Num pequeno exercício à guisa de Louis Skorecki – imitação (im)possível, muito barata, que, descansem, não é para continuar -, procuro este mês perguntar a mim mesmo, ou melhor, falar comigo mesmo sobre dois assuntos: primeiro, a devida homenagem que a RTP (não) fez a Paulo Rocha e, segundo, a estreia via RTP2 – quando ainda havia Sessão Dupla, o famoso álibi de Jorge Wemans, ex-director do canal, para “haver cinema” no segundo canal – do magnífico Guerra Civil (2010) de Pedro Caldas.

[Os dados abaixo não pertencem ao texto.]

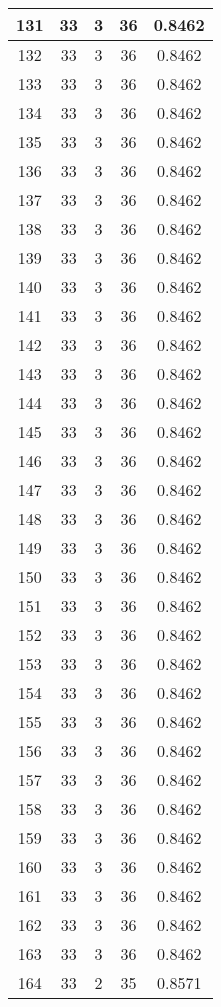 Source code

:\documentclass[letterpaper, 12pt]{article}
\begin{document}
\begin{longtable}{|c|c|c|c|c|}
\hline
131 & 33 & 3 & 36 & 0.8462 \\
\hline
132 & 33 & 3 & 36 & 0.8462 \\
\hline
133 & 33 & 3 & 36 & 0.8462 \\
\hline
134 & 33 & 3 & 36 & 0.8462 \\
\hline
135 & 33 & 3 & 36 & 0.8462 \\
\hline
136 & 33 & 3 & 36 & 0.8462 \\
\hline
137 & 33 & 3 & 36 & 0.8462 \\
\hline
138 & 33 & 3 & 36 & 0.8462 \\
\hline
139 & 33 & 3 & 36 & 0.8462 \\
\hline
140 & 33 & 3 & 36 & 0.8462 \\
\hline
141 & 33 & 3 & 36 & 0.8462 \\
\hline
142 & 33 & 3 & 36 & 0.8462 \\
\hline
143 & 33 & 3 & 36 & 0.8462 \\
\hline
144 & 33 & 3 & 36 & 0.8462 \\
\hline
145 & 33 & 3 & 36 & 0.8462 \\
\hline
146 & 33 & 3 & 36 & 0.8462 \\
\hline
147 & 33 & 3 & 36 & 0.8462 \\
\hline
148 & 33 & 3 & 36 & 0.8462 \\
\hline
149 & 33 & 3 & 36 & 0.8462 \\
\hline
150 & 33 & 3 & 36 & 0.8462 \\
\hline
151 & 33 & 3 & 36 & 0.8462 \\
\hline
152 & 33 & 3 & 36 & 0.8462 \\
\hline
153 & 33 & 3 & 36 & 0.8462 \\
\hline
154 & 33 & 3 & 36 & 0.8462 \\
\hline
155 & 33 & 3 & 36 & 0.8462 \\
\hline
156 & 33 & 3 & 36 & 0.8462 \\
\hline
157 & 33 & 3 & 36 & 0.8462 \\
\hline
158 & 33 & 3 & 36 & 0.8462 \\
\hline
159 & 33 & 3 & 36 & 0.8462 \\
\hline
160 & 33 & 3 & 36 & 0.8462 \\
\hline
161 & 33 & 3 & 36 & 0.8462 \\
\hline
162 & 33 & 3 & 36 & 0.8462 \\
\hline
163 & 33 & 3 & 36 & 0.8462 \\
\hline
164 & 33 & 2 & 35 & 0.8571 \\

\end{longtable}
\end{document}
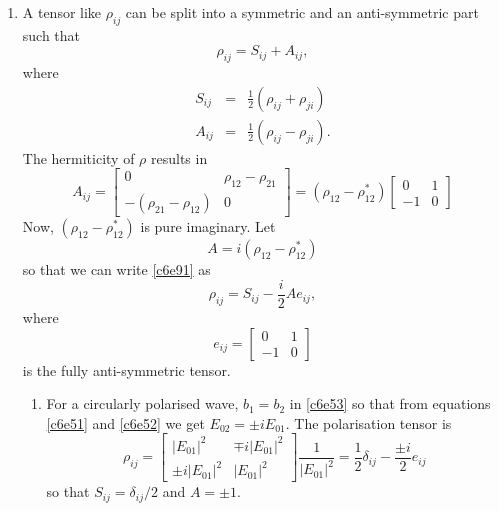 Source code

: \begin{enumerate}
\item A tensor like $\rho_{ij}$ can be split into a symmetric and an 
anti-symmetric part such that
\begin{equation}\label{c6e91}
\rho_{ij} = S_{ij} + A_{ij},
\end{equation}
where
\begin{eqnarray}
S_{ij} &=& \frac{1}{2}(\rho_{ij} + \rho_{ji}) \label{c6e92} \\
A_{ij} &=& \frac{1}{2}(\rho_{ij} - \rho_{ji}). \label{c6e93}
\end{eqnarray} 
The hermiticity of $\rho$ results in 
\begin{equation}\label{c6e94}
A_{ij} = \begin{bmatrix}0 & \rho_{12} - \rho_{21} \\
-(\rho_{21} - \rho_{12}) & 0
\end{bmatrix} = (\rho_{12} - \rho_{12}^\ast)
\begin{bmatrix}0 & 1 \\ -1 & 0 \end{bmatrix}
\end{equation}
Now, $(\rho_{12} - \rho_{12}^\ast)$ is pure imaginary. Let 
\begin{equation}\label{c6e95}
A = i(\rho_{12} - \rho_{12}^\ast)
\end{equation}
so that we can write \eqref{c6e91} as
\begin{equation}\label{c6e96}
\rho_{ij} = S_{ij} - \frac{i}{2}Ae_{ij},
\end{equation}
where
\begin{equation}\label{c6e97}
e_{ij} = \begin{bmatrix}0 & 1 \\ -1 & 0 \end{bmatrix}
\end{equation}
is the fully anti-symmetric tensor.
\begin{enumerate}
\item For a circularly polarised wave, $b_1 = b_2$ in \eqref{c6e53} so that from
equations \eqref{c6e51} and \eqref{c6e52} we get $E_{02} = \pm i E_{01}$. The 
polarisation tensor is
\begin{equation}\label{c6e98}
\rho_{ij} = \begin{bmatrix}|E_{01}|^2 & \mp i |E_{01}|^2 \\
\pm i |E_{01}|^2 & |E_{01}|^2
\end{bmatrix}\frac{1}{|E_{01}|^2} = 
\frac{1}{2}\delta_{ij} - \frac{\pm i}{2}e_{ij}
\end{equation}
so that $S_{ij} = \delta_{ij}/2$ and $A = \pm 1$.


\end{enumerate}
\end{enumerate}
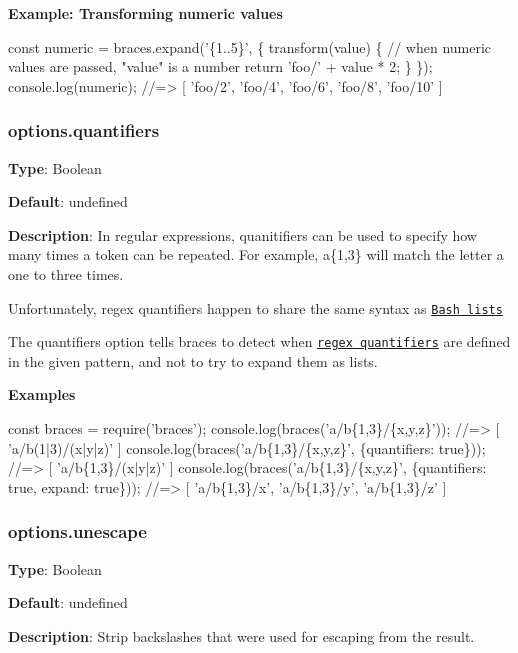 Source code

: {\bfseries Example\+: Transforming numeric values}


\begin{DoxyCode}
const numeric = braces.expand('\{1..5\}', \{
  transform(value) \{
    // when numeric values are passed, "value" is a number
    return 'foo/' + value * 2;
  \}
\});
console.log(numeric); 
//=> [ 'foo/2', 'foo/4', 'foo/6', 'foo/8', 'foo/10' ]
\end{DoxyCode}


\subsubsection*{options.\+quantifiers}

{\bfseries Type}\+: {\ttfamily Boolean}

{\bfseries Default}\+: {\ttfamily undefined}

{\bfseries Description}\+: In regular expressions, quanitifiers can be used to specify how many times a token can be repeated. For example, {\ttfamily a\{1,3\}} will match the letter {\ttfamily a} one to three times.

Unfortunately, regex quantifiers happen to share the same syntax as \href{#lists}{\tt Bash lists}

The {\ttfamily quantifiers} option tells braces to detect when \href{https://developer.mozilla.org/en-US/docs/Web/JavaScript/Reference/Global_Objects/RegExp#quantifiers}{\tt regex quantifiers} are defined in the given pattern, and not to try to expand them as lists.

{\bfseries Examples}


\begin{DoxyCode}
const braces = require('braces');
console.log(braces('a/b\{1,3\}/\{x,y,z\}'));
//=> [ 'a/b(1|3)/(x|y|z)' ]
console.log(braces('a/b\{1,3\}/\{x,y,z\}', \{quantifiers: true\}));
//=> [ 'a/b\{1,3\}/(x|y|z)' ]
console.log(braces('a/b\{1,3\}/\{x,y,z\}', \{quantifiers: true, expand: true\}));
//=> [ 'a/b\{1,3\}/x', 'a/b\{1,3\}/y', 'a/b\{1,3\}/z' ]
\end{DoxyCode}


\subsubsection*{options.\+unescape}

{\bfseries Type}\+: {\ttfamily Boolean}

{\bfseries Default}\+: {\ttfamily undefined}

{\bfseries Description}\+: Strip backslashes that were used for escaping from the result.

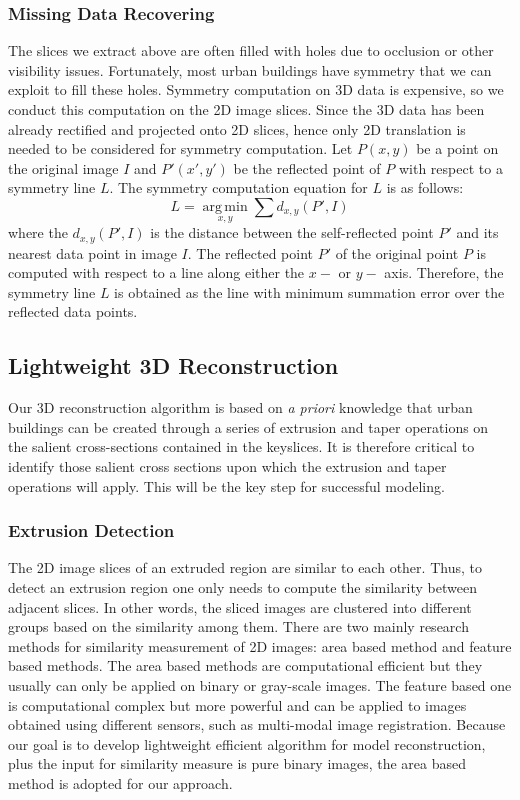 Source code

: \documentclass[12pt,letterpaper]{article}
\begin{document}
\subsubsection{Missing Data Recovering}
\label{sec_mdr}
The slices we extract above are often filled with holes due to occlusion
or other visibility issues.
Fortunately, most urban buildings have symmetry that we can exploit to
fill these holes.
Symmetry computation on 3D data \cite{Sym_PSGRF,Sym_ZPA,Sym_TW,Sym_MGP} is expensive,
so we conduct this computation on the 2D image slices.
Since the 3D data has been already rectified \cite{RDP_LSYGS} and projected onto 2D slices, hence only 2D translation
is needed to be considered for symmetry computation.
Let $P(x,y)$ be a point on the original image $I$ and $P'(x',y')$ be the reflected
point of $P$ with respect to a symmetry line $L$.
The symmetry computation equation for $L$ is as follows:
\begin{equation}
L = \underset{x,y}{\operatorname{arg\,min}}\sum{d_{x,y}(P', I)}
\end{equation}
where the $d_{x,y}(P',I)$ is the distance between the self-reflected point
$P'$ and its nearest data point in image $I$.
The reflected point $P'$ of the original point $P$ is computed with
respect to a line along either the $x-$ or $y-$ axis.
Therefore, the symmetry line $L$ is obtained as the line with minimum
summation error over the reflected data points.


\subsection{Lightweight 3D Reconstruction}
\label{sec_reconst}
Our 3D reconstruction algorithm is based on \emph{a priori} knowledge that
urban buildings can be created through a series of extrusion and taper
operations on the salient cross-sections contained in the keyslices.
It is therefore critical to identify those salient cross sections upon
which the extrusion and taper operations will apply.
This will be the key step for successful modeling.

\subsubsection{Extrusion Detection}
\label{sec_ksd}
The 2D image slices of an extruded region are similar to each other.
Thus, to detect an extrusion region one only needs to compute
the similarity between adjacent slices.
In other words, the sliced images are clustered into different groups based on the similarity among them.
There are two mainly research methods for similarity measurement of 2D images: area based method and feature based
methods. The area based methods are computational efficient but they usually can only be applied on
binary or gray-scale images. The feature based one is computational complex but more powerful and can be applied
to images obtained using different sensors, such as multi-modal image registration.
Because our goal is to develop lightweight efficient algorithm for model reconstruction, plus
the input for similarity measure is pure binary images, the area based method is adopted for our approach.
\end{document}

Será que já está a gravar? Penso que sim… pelo menos, vejo a luzinha vermelha. Bem, então começamos em 3: 1, 2 e… Indo directo à questão, gostava de saber a tua opinião sobre a forma como a RTP assinalou na sua grelha a morte do realizador português Paulo Rocha. Faço-te a ti a pergunta, porque sei que és um crítico incansável da televisão pública. Desculpa, mas estamos a falar de quê? Estou a falar do ciclo que a RTP dedicou a Paulo Rocha, no qual tive o prazer de voltar a ver – e como não há DVD do filme, temos de aproveitar – a obra-prima Os Verdes Anos (1963) e onde vi, pela primeira vez, A Ilha dos Amores (1982) – quer dizer, este não vi, mas está bem gravadinho na box… Como assim? Estamos a falar da televisão pública portuguesa? Claro, mas não viste, é isso? Não viste o documentário que passaram, aquele que o Paulo Rocha fez dedicado ao mestre Imamura, que tu tanto gostas? E passaram também o segmento de Um Filme Português (2011) em que ele debate a situação do nosso cinema… Passaram? Sim… não passaram? Não, não passaram. Mas, se não passaram nada disso*… Sim, quer dizer uma coisa. Que sou mentiroso? Não, que a televisão pública continua a não prestar serviço público.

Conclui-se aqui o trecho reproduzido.